Mourad Belhaj
05 Mars 2021•Mise à jour: 05 Mars 2021
AA / Jakarta, Indonésie
L'armée du Myanmar doit mettre fin à ses attaques contre les journalistes et libérer immédiatement ceux qui ont été arrêtés, ont déclaré vendredi des groupes de défense des droits de la presse en Indonésie et en Malaisie.
La junte militaire a commis de graves violations des droits de l'homme et ses actes ont terni la démocratie au Myanmar, ont déclaré l'Alliance des journalistes indépendants (AJI) et Gerakan Media Merdeka (GERAMM) dans une déclaration conjointe.
Selon les deux organisations, au moins 22 journalistes ont été arrêtés au Myanmar, et au moins six, dont le journaliste de l'Associated Press, Thein Zaw, ont été inculpés en vertu d'une loi sur l'ordre public qui pourrait leur valoir jusqu'à trois ans de prison.
La junte a également bloqué l'accès à Internet et aux communications dans plusieurs régions du pays.
Les arrestations et le harcèlement des journalistes ne feront qu'aggraver la situation de la liberté de la presse au Myanmar, ont déclaré les deux organisations.
"Nous demandons aux autorités du Myanmar de libérer et de cesser d'attaquer les journalistes qui ne font que leur travail", peut-on lire dans la déclaration.
Les deux organisations ont déclaré qu'elles étaient très préoccupées par le fait que la crise au Myanmar puisse déstabiliser toute l'Asie du Sud-Est.

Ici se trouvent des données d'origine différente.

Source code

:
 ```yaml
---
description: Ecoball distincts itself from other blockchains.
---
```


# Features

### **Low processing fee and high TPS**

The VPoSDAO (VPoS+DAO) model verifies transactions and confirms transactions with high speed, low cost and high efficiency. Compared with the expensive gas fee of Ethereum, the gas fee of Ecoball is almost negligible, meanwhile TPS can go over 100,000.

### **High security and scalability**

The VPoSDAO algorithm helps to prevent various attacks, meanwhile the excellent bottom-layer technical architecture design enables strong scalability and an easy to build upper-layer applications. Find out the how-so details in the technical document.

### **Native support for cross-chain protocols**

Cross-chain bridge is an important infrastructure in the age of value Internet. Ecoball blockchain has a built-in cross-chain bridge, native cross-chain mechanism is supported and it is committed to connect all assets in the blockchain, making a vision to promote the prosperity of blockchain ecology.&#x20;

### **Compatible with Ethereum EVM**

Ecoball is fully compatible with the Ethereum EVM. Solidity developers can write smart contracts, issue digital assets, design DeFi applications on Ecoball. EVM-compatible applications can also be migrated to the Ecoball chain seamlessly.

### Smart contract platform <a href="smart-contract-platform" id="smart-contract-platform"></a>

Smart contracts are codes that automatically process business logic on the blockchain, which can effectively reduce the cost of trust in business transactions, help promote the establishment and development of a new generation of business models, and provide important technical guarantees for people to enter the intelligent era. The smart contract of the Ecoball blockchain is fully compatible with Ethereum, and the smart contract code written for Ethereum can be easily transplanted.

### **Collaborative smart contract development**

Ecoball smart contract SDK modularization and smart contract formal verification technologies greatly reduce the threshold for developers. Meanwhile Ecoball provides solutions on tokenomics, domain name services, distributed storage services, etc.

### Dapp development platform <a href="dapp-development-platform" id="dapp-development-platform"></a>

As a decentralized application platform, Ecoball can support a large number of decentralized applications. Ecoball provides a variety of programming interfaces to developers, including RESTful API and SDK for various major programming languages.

Elles ont appelé l'Association des nations de l'Asie du Sud-Est (ASEAN) et les Nations unies à redoubler d'efforts pour "mettre fin à la violence au Myanmar".
L'armée du Myanmar a pris le pouvoir le 1er février, évinçant le gouvernement élu d'Aung San Suu Kyi et mettant fin à la brève expérience démocratique du pays.
De vastes manifestations contre le coup d'État ont été organisées dans tout le pays et ont conduit à une violente répression de la part de l'armée, qui a fait plus de 60 morts et plus de 1 000 arrestations.